== TASK INSTRUCTIONS ==
State how many lines in the entries below hold the word "nginx", with nothing besides the number.

== RECORDS SUPPLIED ==
● ● ● ● ●

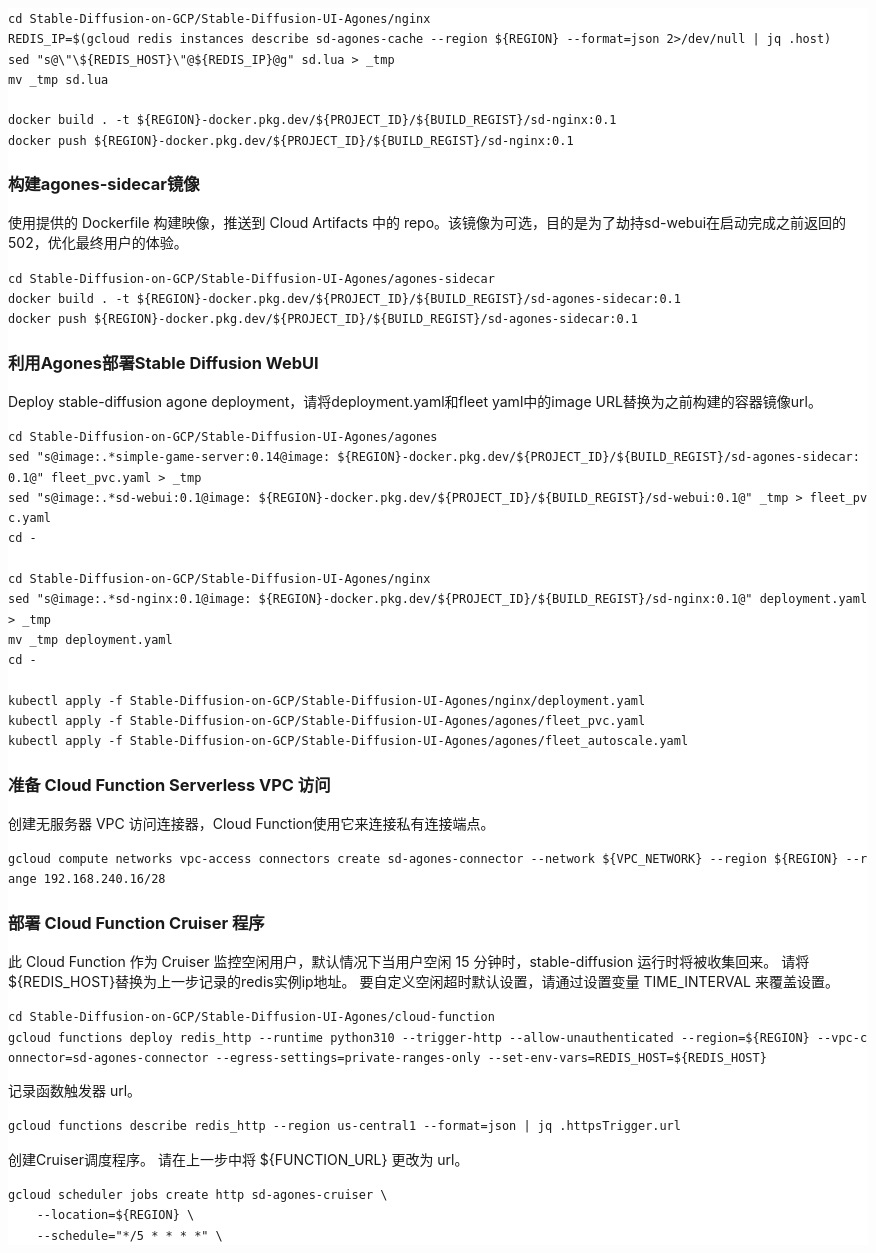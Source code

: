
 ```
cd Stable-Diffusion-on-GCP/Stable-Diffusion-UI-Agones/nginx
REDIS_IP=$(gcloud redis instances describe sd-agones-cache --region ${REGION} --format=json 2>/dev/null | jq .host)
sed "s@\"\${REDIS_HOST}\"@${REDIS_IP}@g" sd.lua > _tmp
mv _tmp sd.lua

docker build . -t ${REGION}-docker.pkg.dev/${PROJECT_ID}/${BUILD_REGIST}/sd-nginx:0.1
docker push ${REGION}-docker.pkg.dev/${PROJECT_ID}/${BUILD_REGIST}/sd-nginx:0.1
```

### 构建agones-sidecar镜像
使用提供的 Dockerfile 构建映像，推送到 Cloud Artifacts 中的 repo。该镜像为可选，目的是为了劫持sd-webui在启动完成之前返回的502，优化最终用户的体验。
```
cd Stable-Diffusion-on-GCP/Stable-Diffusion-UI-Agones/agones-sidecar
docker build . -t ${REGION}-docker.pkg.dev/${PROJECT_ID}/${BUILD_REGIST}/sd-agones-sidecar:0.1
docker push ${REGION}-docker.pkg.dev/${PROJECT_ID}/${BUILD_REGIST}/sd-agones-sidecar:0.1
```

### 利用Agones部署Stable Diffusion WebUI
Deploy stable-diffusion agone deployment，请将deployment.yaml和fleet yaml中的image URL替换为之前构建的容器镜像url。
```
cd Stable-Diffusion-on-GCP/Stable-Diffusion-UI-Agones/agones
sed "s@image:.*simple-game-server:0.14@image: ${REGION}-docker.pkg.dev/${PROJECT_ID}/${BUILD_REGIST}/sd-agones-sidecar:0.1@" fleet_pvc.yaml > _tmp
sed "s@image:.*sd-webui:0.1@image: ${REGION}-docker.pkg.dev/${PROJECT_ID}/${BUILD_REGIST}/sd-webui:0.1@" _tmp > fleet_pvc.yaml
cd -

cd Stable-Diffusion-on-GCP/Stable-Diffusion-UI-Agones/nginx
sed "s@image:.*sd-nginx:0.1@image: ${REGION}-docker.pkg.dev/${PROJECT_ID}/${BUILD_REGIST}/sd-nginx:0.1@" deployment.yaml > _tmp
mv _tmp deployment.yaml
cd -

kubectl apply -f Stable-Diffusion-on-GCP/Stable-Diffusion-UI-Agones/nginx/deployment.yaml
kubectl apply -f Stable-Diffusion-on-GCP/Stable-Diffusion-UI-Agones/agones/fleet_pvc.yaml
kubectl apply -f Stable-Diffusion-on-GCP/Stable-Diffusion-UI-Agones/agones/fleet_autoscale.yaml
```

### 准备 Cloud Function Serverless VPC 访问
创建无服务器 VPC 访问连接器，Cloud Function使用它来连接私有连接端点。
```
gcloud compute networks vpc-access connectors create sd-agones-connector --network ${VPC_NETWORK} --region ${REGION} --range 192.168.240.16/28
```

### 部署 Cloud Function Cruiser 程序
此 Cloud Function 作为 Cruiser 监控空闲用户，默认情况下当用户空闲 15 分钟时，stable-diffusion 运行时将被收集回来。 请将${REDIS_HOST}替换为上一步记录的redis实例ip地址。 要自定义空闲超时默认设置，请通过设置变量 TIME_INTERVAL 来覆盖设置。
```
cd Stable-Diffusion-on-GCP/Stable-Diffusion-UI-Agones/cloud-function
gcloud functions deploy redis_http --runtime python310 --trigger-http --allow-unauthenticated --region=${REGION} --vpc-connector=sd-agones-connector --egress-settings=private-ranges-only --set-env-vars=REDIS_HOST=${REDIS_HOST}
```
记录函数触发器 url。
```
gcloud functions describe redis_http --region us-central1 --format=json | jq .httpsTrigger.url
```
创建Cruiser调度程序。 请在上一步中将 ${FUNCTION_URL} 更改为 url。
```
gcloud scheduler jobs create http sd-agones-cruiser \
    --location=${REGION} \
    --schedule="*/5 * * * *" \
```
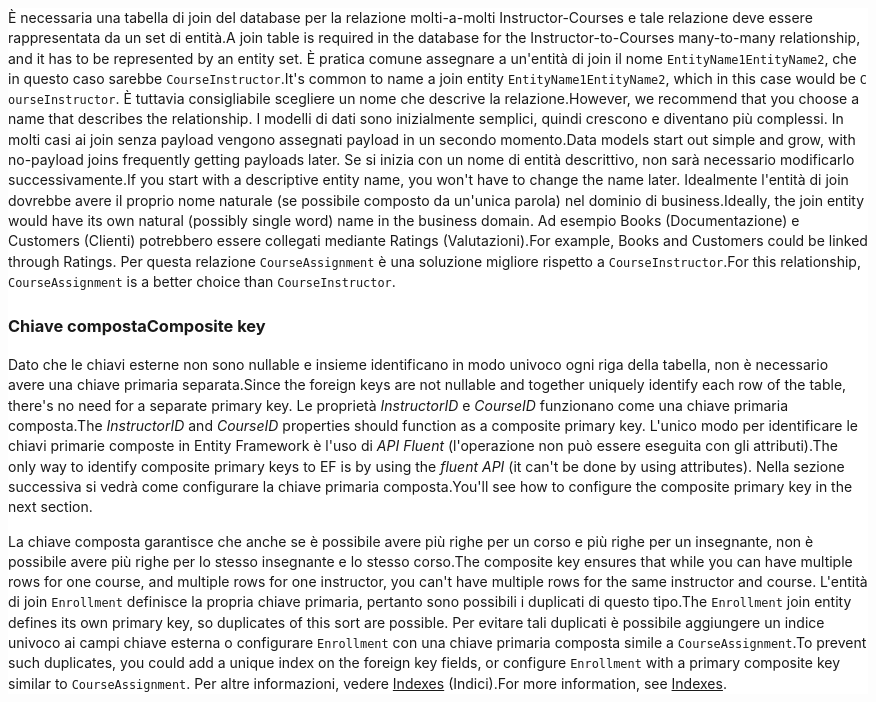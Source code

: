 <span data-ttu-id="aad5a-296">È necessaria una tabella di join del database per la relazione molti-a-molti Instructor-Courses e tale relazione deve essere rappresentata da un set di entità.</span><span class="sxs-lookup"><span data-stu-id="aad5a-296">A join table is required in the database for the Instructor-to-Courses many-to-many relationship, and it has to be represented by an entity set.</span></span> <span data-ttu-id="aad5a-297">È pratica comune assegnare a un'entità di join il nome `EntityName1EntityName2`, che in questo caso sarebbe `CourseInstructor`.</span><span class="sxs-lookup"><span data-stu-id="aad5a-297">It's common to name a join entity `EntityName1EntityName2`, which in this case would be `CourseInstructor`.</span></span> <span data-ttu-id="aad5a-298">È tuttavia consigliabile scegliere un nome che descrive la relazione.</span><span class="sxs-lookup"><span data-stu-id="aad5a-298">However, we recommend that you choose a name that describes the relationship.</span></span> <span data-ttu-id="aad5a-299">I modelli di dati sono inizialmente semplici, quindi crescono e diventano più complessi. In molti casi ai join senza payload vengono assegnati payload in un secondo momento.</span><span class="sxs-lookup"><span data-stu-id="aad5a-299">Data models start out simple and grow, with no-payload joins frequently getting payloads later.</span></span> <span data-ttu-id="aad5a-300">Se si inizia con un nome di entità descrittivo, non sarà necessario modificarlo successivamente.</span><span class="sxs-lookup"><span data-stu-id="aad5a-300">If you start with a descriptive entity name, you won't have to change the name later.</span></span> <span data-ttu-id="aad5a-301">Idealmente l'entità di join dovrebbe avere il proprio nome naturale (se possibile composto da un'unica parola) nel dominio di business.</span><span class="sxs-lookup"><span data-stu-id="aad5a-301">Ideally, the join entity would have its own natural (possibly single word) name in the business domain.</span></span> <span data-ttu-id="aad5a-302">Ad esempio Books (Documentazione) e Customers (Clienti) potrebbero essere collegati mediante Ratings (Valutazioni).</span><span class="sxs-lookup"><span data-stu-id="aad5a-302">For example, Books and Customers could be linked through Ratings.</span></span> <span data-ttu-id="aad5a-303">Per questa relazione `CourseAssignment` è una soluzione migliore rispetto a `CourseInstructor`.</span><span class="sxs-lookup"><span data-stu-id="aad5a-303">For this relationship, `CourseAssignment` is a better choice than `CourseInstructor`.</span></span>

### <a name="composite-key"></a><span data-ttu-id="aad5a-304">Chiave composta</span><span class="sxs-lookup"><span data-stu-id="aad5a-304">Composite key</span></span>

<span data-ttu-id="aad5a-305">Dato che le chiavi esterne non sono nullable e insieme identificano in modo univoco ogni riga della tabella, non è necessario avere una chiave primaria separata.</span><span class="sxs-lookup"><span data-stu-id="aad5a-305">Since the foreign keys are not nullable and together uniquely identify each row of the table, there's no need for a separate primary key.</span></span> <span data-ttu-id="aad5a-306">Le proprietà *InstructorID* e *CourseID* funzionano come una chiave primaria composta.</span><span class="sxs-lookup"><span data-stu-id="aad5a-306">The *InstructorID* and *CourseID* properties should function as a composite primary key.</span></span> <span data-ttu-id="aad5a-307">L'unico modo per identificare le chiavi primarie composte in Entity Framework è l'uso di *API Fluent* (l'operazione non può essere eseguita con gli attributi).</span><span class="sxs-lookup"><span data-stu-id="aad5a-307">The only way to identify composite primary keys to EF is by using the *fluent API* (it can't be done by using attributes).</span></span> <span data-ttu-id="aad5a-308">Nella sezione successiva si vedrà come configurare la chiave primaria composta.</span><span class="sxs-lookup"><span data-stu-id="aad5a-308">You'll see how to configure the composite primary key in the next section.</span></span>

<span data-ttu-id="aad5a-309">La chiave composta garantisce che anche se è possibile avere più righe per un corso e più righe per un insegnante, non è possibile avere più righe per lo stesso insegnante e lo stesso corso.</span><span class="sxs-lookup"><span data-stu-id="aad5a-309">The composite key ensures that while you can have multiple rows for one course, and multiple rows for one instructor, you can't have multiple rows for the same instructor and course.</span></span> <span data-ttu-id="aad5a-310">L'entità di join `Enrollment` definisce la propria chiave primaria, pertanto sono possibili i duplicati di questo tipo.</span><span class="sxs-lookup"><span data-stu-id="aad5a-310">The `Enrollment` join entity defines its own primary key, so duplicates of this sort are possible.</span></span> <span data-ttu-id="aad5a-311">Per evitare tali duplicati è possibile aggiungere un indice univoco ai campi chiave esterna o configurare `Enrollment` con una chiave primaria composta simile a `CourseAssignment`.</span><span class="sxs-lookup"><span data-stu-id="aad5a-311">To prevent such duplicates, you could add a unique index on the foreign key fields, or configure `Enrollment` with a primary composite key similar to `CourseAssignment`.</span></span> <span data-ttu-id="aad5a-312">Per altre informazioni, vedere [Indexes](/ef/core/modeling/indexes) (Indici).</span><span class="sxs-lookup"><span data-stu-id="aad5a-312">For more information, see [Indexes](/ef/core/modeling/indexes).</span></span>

● ● ● ● ●

== RESULT ==
6